For Dowell, he said getting bit when trying to break up a dog fight between your pet and another pet is not a high-risk exposure. He was once bit by a dog while jogging and knocked on the door of the home to ask the dog’s owner about whether their pet had been vaccinated.
It had, so no risk exposure.
Ceiling Scenario
But what about waking up in a cabin with a bat on the ceiling?
“Most bats don’t carry rabies as we know or there would be a lot of people getting rabies all the time. You have to be in the wrong place at the right time,” Dowell said. “It depends, if you wake up with a bat on the ceiling, you don’t know if it aerosolized virus or flew around or is just nesting up there. That’s one risk. If you wake up and the bat is on you or in your vicinity, that is a completely different discussion.”
Dowell said he tells people who have a bat near them or on them to strongly consider rabies prophylaxis. As for the bat on the ceiling, they need to consider how many times they have been exposed to the bat and how much risk they are willing to take.
While being bit or scratched by a bat is an automatic trigger for the rabies shots, Dowell said bats also are thought to be able to aerosolize the virus which according to current understanding means it may be possible for a person to just breathe the virus in at night when a bat flies around them.

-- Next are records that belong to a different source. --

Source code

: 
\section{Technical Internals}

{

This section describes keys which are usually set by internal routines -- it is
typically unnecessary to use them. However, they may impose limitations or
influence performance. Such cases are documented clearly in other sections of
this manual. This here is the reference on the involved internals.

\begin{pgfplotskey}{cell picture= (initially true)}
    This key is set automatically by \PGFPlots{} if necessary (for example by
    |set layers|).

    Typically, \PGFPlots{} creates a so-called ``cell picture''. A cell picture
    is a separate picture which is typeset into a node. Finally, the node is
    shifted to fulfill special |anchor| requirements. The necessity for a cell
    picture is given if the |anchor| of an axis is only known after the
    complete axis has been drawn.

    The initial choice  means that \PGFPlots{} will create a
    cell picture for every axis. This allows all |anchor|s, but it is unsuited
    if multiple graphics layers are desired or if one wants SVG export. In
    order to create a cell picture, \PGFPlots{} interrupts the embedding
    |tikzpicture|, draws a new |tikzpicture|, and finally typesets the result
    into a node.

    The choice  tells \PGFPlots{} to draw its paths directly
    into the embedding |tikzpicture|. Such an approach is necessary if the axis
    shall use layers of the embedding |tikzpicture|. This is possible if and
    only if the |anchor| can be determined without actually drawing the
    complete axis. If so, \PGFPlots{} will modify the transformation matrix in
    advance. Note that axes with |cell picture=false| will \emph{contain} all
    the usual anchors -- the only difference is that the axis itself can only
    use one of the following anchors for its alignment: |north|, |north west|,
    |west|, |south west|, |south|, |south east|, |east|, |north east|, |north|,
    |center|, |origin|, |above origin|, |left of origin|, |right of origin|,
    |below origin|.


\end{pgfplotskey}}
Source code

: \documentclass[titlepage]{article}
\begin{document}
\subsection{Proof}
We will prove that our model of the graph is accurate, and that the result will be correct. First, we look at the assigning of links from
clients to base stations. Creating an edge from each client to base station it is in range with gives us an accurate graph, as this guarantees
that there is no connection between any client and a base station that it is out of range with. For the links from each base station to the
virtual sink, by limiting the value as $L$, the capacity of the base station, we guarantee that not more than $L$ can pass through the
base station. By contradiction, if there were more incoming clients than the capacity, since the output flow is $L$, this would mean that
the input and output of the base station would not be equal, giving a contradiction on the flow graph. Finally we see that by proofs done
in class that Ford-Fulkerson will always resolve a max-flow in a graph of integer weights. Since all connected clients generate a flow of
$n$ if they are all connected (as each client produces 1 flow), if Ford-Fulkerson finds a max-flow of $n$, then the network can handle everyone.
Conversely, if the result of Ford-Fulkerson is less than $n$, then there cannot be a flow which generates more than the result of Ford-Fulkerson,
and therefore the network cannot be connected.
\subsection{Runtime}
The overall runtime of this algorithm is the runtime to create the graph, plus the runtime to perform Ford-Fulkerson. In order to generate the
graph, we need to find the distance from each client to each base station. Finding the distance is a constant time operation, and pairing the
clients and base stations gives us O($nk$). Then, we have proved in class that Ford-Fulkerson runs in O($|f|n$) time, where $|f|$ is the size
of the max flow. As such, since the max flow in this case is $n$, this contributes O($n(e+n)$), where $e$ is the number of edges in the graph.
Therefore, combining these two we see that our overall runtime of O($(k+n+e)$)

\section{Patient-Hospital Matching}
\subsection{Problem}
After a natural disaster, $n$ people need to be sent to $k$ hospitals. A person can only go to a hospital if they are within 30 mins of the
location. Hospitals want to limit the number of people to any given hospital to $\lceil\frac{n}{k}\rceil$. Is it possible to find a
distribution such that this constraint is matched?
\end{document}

“The (individual) story is what leads me to recommend prophylaxis,” Dowell said. But the cost of the vaccine and the immune globulin is not cheap, and health insurance typically does not pay.
Expensive Treatment
Dowell said costs for the four-dose vaccine and immune globulin can be several thousand dollars. Typically, doctors’ offices will not have the vaccine and some small emergency rooms in the state also might not have it readily available because of the expense, and its shelf life.
Should the vaccine be needed, Dowell said waiting a couple of days for it to shipped is not an issue.
“If you go to an emergency room and they don’t have it and you need it, and they can get it in a couple of days, there is not harm to you whatsoever,” he said. The four-dose vaccine is given on day zero, three, seven and 14. The immune globulin is administered with the first dose of the vaccine.
If people encounter a bat in their dwelling, Dowell said people can call exterminators to capture the bat and then have it tested to see if it is rabid, but once again it is expensive.
“If you are going to kill it. You leave it right there. You call the animal control people in your county and you say I’ve got a bat I’ve just killed and you stay away from it and you let them handle it,” he said. “And they will go get it examined. Otherwise in that scenario, that is a high-risk exposure.”
Pets And Rabies
On the pet side of the state’s rabies story, Wyoming leaves vaccination requirements to to counties. Natrona County is among the counties that mandates the vaccine.
At the Metro Animal Shelter in Casper Manager Jodi Decker said Natrona County requires all dogs and cats to be licensed and to get the license the owner must show proof of rabies vaccination.
Decker said her department does not get a lot of calls dealing with wild animals such as bats, skunks and raccoons. They do deal with dog bites.
“If we have a dog bite and they have not been vaccinated for rabies, we actually don’t have any concrete way to say (they don’t) unless they are tested. And rabies is in the brain so essentially if there is any dog bite and their dog doesn’t have any proof (of a) rabies vaccination, we do have to send it for testing unfortunately.”
To do that, the dog is euthanized, and a brain sample sent to the state’s lab.
“So that happens quite often, because people are not vaccinating for rabies,” she said. “It’s unfortunate.”